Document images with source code
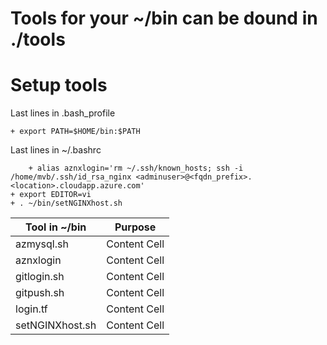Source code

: #
# Tools for your ~/bin can be dound in ./tools
#

# Setup tools

Last lines in .bash_profile

	+ export PATH=$HOME/bin:$PATH

Last lines in ~/.bashrc

        + alias aznxlogin='rm ~/.ssh/known_hosts; ssh -i /home/mvb/.ssh/id_rsa_nginx <adminuser>@<fqdn_prefix>.<location>.cloudapp.azure.com'
	+ export EDITOR=vi
	+ . ~/bin/setNGINXhost.sh

Tool in ~/bin   | Purpose
--------------- | -------------
azmysql.sh      | Content Cell
aznxlogin       | Content Cell
gitlogin.sh     | Content Cell
gitpush.sh      | Content Cell
login.tf        | Content Cell
setNGINXhost.sh | Content Cell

Task directions —
Reproduce every line of the records containing the string "Cell".

Exercise result —
azmysql.sh      | Content Cell
aznxlogin       | Content Cell
gitlogin.sh     | Content Cell
gitpush.sh      | Content Cell
login.tf        | Content Cell
setNGINXhost.sh | Content Cell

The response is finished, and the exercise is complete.